A cause for celebration but not a miracle...

Dillan’s mother, Tara Clinkscale, had experienced severe difficulties with conception and carrying to full-term. The use of the ovulation-stimulating drug, Clomid, had resulted in two failed pregnancies, miscarriages occurring at weeks 6 and 8. So it is easy to see why some commentators have grasped at the word ‘miracle’ to describe Dillan’s safe arrival.

The dictionary defines a miracle as ‘a surprising and welcome event that is not explicable by natural or scientific laws’ but this is to miss the point; while Dillan’s conception and birth represented a dramatic overcoming of known risk factors, it was not a miracle but the result of a method of risk avoidance that is open to all similarly affected women but is completely within ‘natural and scientific laws’.

Perhaps surprisingly, being of African origin is a risk factor for infertility and poor pregnancy outcome, a situation worsened by obesity and increasing age. Although not generally recognized, being of African origin doubles the risk of infertility and increases the risk of perinatal death three times. Obviously no intervention can alter a person’s race or age, however knowledge of why such a predisposition occurs can assist in preventive care. As an inbuilt protection against malaria, people of African descent have a larger number of pro-inflammatory receptor making them more likely to develop chronic inflammation in response to immune activation by ‘non-self’.

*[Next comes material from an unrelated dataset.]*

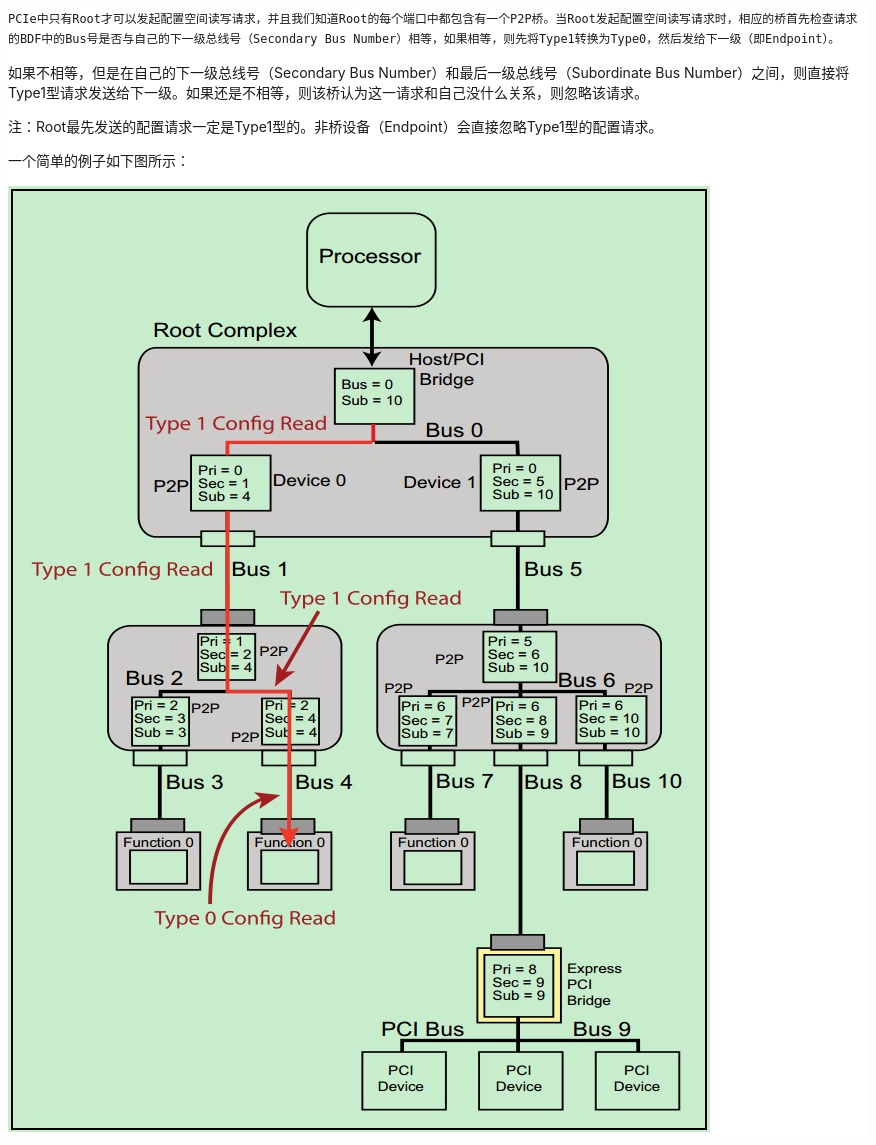     PCIe中只有Root才可以发起配置空间读写请求，并且我们知道Root的每个端口中都包含有一个P2P桥。当Root发起配置空间读写请求时，相应的桥首先检查请求的BDF中的Bus号是否与自己的下一级总线号（Secondary Bus Number）相等，如果相等，则先将Type1转换为Type0，然后发给下一级（即Endpoint）。

如果不相等，但是在自己的下一级总线号（Secondary Bus Number）和最后一级总线号（Subordinate Bus Number）之间，则直接将Type1型请求发送给下一级。如果还是不相等，则该桥认为这一请求和自己没什么关系，则忽略该请求。

注：Root最先发送的配置请求一定是Type1型的。非桥设备（Endpoint）会直接忽略Type1型的配置请求。

一个简单的例子如下图所示：

![image](https://github.com/magnate3/linux-riscv-dev/blob/main/exercises/pci_scan/read.jpg)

Chronic inflammation is implicated in obesity, low progesterone and all aspects of infertility and poor pregnancy outcome. By removing the source of inflammation, immune activation, Tara was, with one intervention, able to reduce each risk to Dillan. Prior to conception Tara lost 26 pounds (virtually 15 percent of her body weight) as a result of reducing her insulin resistance, she increased her progesterone by controlling the concomitant expression of the pro-inflammatory cytokines TNF alpha and INF gamma, thus protecting against a failure to implant and the risk of succumbing to pre-term labor (both requiring adequate levels of progesterone).

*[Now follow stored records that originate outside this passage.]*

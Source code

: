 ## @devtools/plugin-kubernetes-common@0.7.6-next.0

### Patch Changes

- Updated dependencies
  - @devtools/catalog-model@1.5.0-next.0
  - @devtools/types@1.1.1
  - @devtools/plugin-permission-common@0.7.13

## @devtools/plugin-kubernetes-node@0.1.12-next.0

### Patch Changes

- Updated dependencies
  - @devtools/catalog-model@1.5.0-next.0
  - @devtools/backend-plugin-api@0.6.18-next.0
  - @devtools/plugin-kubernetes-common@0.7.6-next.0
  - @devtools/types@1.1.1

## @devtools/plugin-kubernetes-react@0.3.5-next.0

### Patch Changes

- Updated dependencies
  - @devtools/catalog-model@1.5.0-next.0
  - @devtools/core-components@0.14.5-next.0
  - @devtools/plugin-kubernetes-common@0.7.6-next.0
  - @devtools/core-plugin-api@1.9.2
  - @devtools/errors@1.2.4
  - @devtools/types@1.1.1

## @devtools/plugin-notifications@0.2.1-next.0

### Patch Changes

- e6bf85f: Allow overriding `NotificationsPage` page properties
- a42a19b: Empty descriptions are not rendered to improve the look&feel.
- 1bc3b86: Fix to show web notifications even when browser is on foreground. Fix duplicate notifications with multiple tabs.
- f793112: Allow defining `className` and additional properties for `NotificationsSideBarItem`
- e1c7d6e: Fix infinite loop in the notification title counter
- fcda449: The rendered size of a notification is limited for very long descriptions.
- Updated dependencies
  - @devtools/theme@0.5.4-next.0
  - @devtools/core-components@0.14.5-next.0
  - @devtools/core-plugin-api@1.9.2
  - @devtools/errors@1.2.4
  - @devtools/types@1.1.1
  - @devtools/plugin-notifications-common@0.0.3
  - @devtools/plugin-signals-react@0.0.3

In addition, Tara found that a chronic skin complaint and recurrent migraines (4-6 episodes a month) also cleared, both conditions being the result of chronic inflammation, too.

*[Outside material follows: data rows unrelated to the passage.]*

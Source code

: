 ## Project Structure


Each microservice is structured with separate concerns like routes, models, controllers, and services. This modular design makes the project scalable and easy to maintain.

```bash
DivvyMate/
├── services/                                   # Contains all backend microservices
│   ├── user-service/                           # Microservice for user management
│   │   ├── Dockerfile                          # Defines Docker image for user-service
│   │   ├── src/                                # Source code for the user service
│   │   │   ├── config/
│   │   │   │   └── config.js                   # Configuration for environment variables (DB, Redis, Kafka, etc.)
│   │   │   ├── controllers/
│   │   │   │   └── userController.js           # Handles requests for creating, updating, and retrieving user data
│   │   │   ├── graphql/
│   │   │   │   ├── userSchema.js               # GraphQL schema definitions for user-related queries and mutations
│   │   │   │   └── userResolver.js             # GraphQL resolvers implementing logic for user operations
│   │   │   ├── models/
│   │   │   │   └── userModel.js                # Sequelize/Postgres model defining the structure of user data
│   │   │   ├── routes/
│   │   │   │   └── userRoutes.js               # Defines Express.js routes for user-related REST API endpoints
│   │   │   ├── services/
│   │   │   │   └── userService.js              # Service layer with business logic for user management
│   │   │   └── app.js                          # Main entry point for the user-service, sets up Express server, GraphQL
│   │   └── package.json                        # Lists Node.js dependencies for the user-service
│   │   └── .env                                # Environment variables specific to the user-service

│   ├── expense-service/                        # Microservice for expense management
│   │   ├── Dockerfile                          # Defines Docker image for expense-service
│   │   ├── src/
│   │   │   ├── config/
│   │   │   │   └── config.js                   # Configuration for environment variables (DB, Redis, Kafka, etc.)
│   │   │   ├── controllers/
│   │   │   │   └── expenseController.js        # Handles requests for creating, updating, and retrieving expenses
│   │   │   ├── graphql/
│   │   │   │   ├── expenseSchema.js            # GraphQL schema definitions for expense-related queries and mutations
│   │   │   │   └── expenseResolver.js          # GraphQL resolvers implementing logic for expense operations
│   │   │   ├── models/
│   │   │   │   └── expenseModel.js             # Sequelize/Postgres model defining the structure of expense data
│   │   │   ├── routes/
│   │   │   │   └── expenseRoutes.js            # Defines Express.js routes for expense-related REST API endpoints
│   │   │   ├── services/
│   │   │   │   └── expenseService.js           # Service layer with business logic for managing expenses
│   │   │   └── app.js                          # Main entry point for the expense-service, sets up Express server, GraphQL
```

By addressing cause, Tara was able to avoid the use of drugs and to safely carry Dillan to term. Everyone at EPC sends their sincere congratulation to a proud mother and father and to a new life but at the same time we are anxious that Dillan’s safe passage from conception to birth is not considered as a miracle, definitely dramatic and welcome to all concerned but the result of an intervention that is available to all. Dillan’s parents have a strong Christian faith that has sustained them through the difficult times of infertility; their prayers have been answered not by a miracle but by the discovery of the cause of inflammation. Dillan is no more and certainly no less a miracle than any other child but he is the answer to prayer in a form in which all infertile couples can share; by combating chronic inflammation, Tara has had a successful pregnancy and provided protection for Dillan that will have positive implications throughout his life.